Ya son varias, y de distintos signos, las fuentes que se hacen eco de la noticia: el Instituto de la Mujer no se conforma con proponer que se creen versiones femeninas de nombres de ocupaciones como “albañil” o “estudiante”, que según este organismo serían “masculinos genéricos”. Sin duda, han considerado que su ignorancia no quedaba suficientemente patente con estas declaraciones, y les ha parecido conveniente redondear la jugada tildando a la RAE de “antropocéntrica” (sic). Ante lo cual, como webmaster de Reductio ad Absurdum 2.1, manifiesto:

  • Que estas declaraciones llegan con un mes de adelanto, pues el día de los inocentes es el veintiocho de diciembre, y no de noviembre.
  • Que “estudiante” no es ningún “masculino genérico” de la misma forma que “oculista” no es “femenino genérico”; y si no consideran que esté claro que “la estudiante” tiene género femenino, por coherencia deberían cambiarse el nombre a “Instituto de la Mujera”.
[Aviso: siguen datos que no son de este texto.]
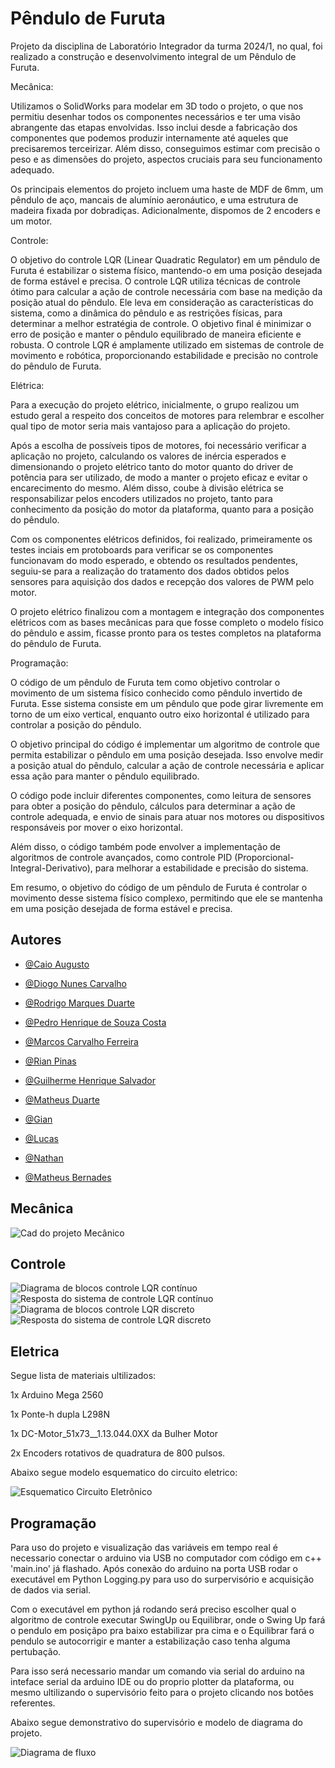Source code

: 
# Pêndulo de Furuta

Projeto da disciplina de Laboratório Integrador da turma 2024/1, no qual, foi realizado a construção e desenvolvimento integral de um Pêndulo de Furuta.



Mecânica:

Utilizamos o SolidWorks para modelar em 3D todo o projeto, o que nos permitiu desenhar todos os componentes necessários e ter uma visão abrangente das etapas envolvidas. Isso inclui desde a fabricação dos componentes que podemos produzir internamente até aqueles que precisaremos terceirizar. Além disso, conseguimos estimar com precisão o peso e as dimensões do projeto, aspectos cruciais para seu funcionamento adequado.

Os principais elementos do projeto incluem uma haste de MDF de 6mm, um pêndulo de aço, mancais de alumínio aeronáutico, e uma estrutura de madeira fixada por dobradiças. Adicionalmente, dispomos de 2 encoders e um motor.

Controle:

O objetivo do controle LQR (Linear Quadratic Regulator) em um pêndulo de Furuta é estabilizar o sistema físico, mantendo-o em uma posição desejada de forma estável e precisa. O controle LQR utiliza técnicas de controle ótimo para calcular a ação de controle necessária com base na medição da posição atual do pêndulo. Ele leva em consideração as características do sistema, como a dinâmica do pêndulo e as restrições físicas, para determinar a melhor estratégia de controle. O objetivo final é minimizar o erro de posição e manter o pêndulo equilibrado de maneira eficiente e robusta. O controle LQR é amplamente utilizado em sistemas de controle de movimento e robótica, proporcionando estabilidade e precisão no controle do pêndulo de Furuta.

Elétrica:

Para a execução do projeto elétrico, inicialmente, o grupo realizou um estudo geral a respeito dos conceitos de motores para relembrar e escolher qual tipo de motor seria mais vantajoso para a aplicação do projeto.

Após a escolha de possíveis tipos de motores, foi necessário verificar a aplicação no projeto, calculando os valores de inércia esperados e dimensionando o projeto elétrico tanto do motor quanto do driver de potência para ser utilizado, de modo a manter o projeto eficaz e evitar o encarecimento do mesmo. Além disso, coube à divisão elétrica se responsabilizar pelos encoders utilizados no projeto, tanto para conhecimento da posição do motor da plataforma, quanto para a posição do pêndulo.

Com os componentes elétricos definidos, foi realizado, primeiramente os testes inciais em protoboards para verificar se os componentes funcionavam do modo esperado, e obtendo os resultados pendentes, seguiu-se para a realização do tratamento dos dados obtidos pelos sensores para aquisição dos dados e recepção dos valores de PWM pelo motor.

O projeto elétrico finalizou com a montagem e integração dos componentes elétricos com as bases mecânicas para que fosse completo o modelo físico do pêndulo e assim, ficasse pronto para os testes completos na plataforma do pêndulo de Furuta.

Programação:

O código de um pêndulo de Furuta tem como objetivo controlar o movimento de um sistema físico conhecido como pêndulo invertido de Furuta. Esse sistema consiste em um pêndulo que pode girar livremente em torno de um eixo vertical, enquanto outro eixo horizontal é utilizado para controlar a posição do pêndulo.

O objetivo principal do código é implementar um algoritmo de controle que permita estabilizar o pêndulo em uma posição desejada. Isso envolve medir a posição atual do pêndulo, calcular a ação de controle necessária e aplicar essa ação para manter o pêndulo equilibrado.

O código pode incluir diferentes componentes, como leitura de sensores para obter a posição do pêndulo, cálculos para determinar a ação de controle adequada, e envio de sinais para atuar nos motores ou dispositivos responsáveis por mover o eixo horizontal.

Além disso, o código também pode envolver a implementação de algoritmos de controle avançados, como controle PID (Proporcional-Integral-Derivativo), para melhorar a estabilidade e precisão do sistema.

Em resumo, o objetivo do código de um pêndulo de Furuta é controlar o movimento desse sistema físico complexo, permitindo que ele se mantenha em uma posição desejada de forma estável e precisa.

## Autores

- [@Caio Augusto](https://www.linkedin.com/in/caio-augusto-engca?lipi=urn%3Ali%3Apage%3Ad_flagship3_profile_view_base_contact_details%3BQjqr0tgPTuu%2BqRL5hENzSA%3D%3D)

- [@Diogo Nunes Carvalho](https://www.linkedin.com/in/diogo-nunes-carvalho-2b1832205?lipi=urn%3Ali%3Apage%3Ad_flagship3_profile_view_base_contact_details%3Baf4d4FilTeGUlDjnP42RJg%3D%3D)

- [@Rodrigo Marques Duarte](https://www.linkedin.com/in/rodrigo-marques-duarte-b49691284/overlay/contact-info/?lipi=urn%3Ali%3Apage%3Ad_flagship3_profile_view_base%3BAxTatQ1DQO2aoA9Gp4Fgog%3D%3D)

- [@Pedro Henrique de Souza Costa](https://www.linkedin.com/in/pedro-henrique-de-souza-costa-6ab729214?lipi=urn%3Ali%3Apage%3Ad_flagship3_profile_view_base_contact_details%3BbTN5JlOfQlG4pj21cnUcOg%3D%3D)

- [@Marcos Carvalho Ferreira](https://www.linkedin.com/in/marcos-carvalho-ferreira?lipi=urn%3Ali%3Apage%3Ad_flagship3_profile_view_base_contact_details%3BjZ2X8fCcTcSNEBTX63yc5w%3D%3D)

- [@Rian Pinas](www.linkedin.com/in/rian-pinas)

- [@Guilherme Henrique Salvador](https://www.linkedin.com/in/ghsalvador)

- [@Matheus Duarte](https://www.linkedin.com/in/matheus-duarte-de-assis-0450b721b/)

- [@Gian](https://www.linkedin.com/in/gian-ferreira-863b5a1a7/?utm_source=share&utm_campaign=share_via&utm_content=profile&utm_medium=android_app)

- [@Lucas](https://www.linkedin.com/in/lucas-leite-75267816b/)

- [@Nathan](https://www.linkedin.com/in/nathanhra/)

- [@Matheus Bernades](https://www.linkedin.com/in/mateus-bernardes-alves-de-oliveira-a4b9a72a6/)


## Mecânica
<img src="projetoCad.png" alt="Cad do projeto Mecânico">

## Controle

<img src="Diagrama_de_blocos_controle_continuo.png" alt="Diagrama de blocos controle LQR contínuo">
<img src="Resposta_sistema_continuo.png" alt="Resposta do sistema de controle LQR contínuo">

<img src="Diagrama_de_blocos_controle_discreto.png" alt="Diagrama de blocos controle LQR discreto">
<img src="Resposta_sistema_discreto.png" alt="Resposta do sistema de controle LQR discreto">


## Eletrica

Segue lista de materiais ultilizados:

1x Arduino Mega 2560

1x Ponte-h dupla L298N

1x DC-Motor_51x73__1.13.044.0XX da Bulher Motor

2x Encoders rotativos de quadratura de 800 pulsos.

Abaixo segue modelo esquematico do circuito eletrico:

<img src="Esquematico.png" alt="Esquematico Circuito Eletrônico">


## Programação

Para uso do projeto e visualização das variáveis em tempo real é necessario conectar o arduino via USB no computador com código em c++ 'main.ino' já flashado. Após conexão do arduino na porta USB rodar o executável em Python Logging.py para uso do surpervisório e acquisição de dados via serial.

Com o executável em python já rodando será preciso escolher qual o algoritmo de controle executar SwingUp ou Equilibrar, onde o Swing Up fará o pendulo em posiçãpo pra baixo estabilizar pra cima e o Equilibrar fará o pendulo se autocorrigir e manter a estabilização caso tenha alguma pertubação.

Para isso será necessario mandar um comando via serial do arduino na inteface serial da arduino IDE ou do proprio plotter da plataforma, ou mesmo ultilizando o supervisório feito para o projeto clicando nos botôes referentes.

Abaixo segue demonstrativo do supervisório e modelo de diagrama do projeto. 


<img src="diagram-export-30-05-2024-14_44_17.png" alt="Diagrama de fluxo">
  • Que el antropocentrismo está muy bien, gracias. Para defender la vuelta al teocentrismo medieval ya tenemos a los integristas islámicos y cristianos; que nunca han sido muy amigos de los derechos de las mujeres, por cierto.
  • Que antes de proponer que se modifique un idioma, no está mal conocerlo mínimamente. Así que, del mismo modo que yo no propongo cambios en el alemán, pues lo desconozco, tampoco deberían proponerlos ustedes en el español.
  • Que me tengan en cuenta si les sobra algún puesto de trabajo. Yo también sé decir burradas, y cobrar un buen sueldo por ello parece atractivo.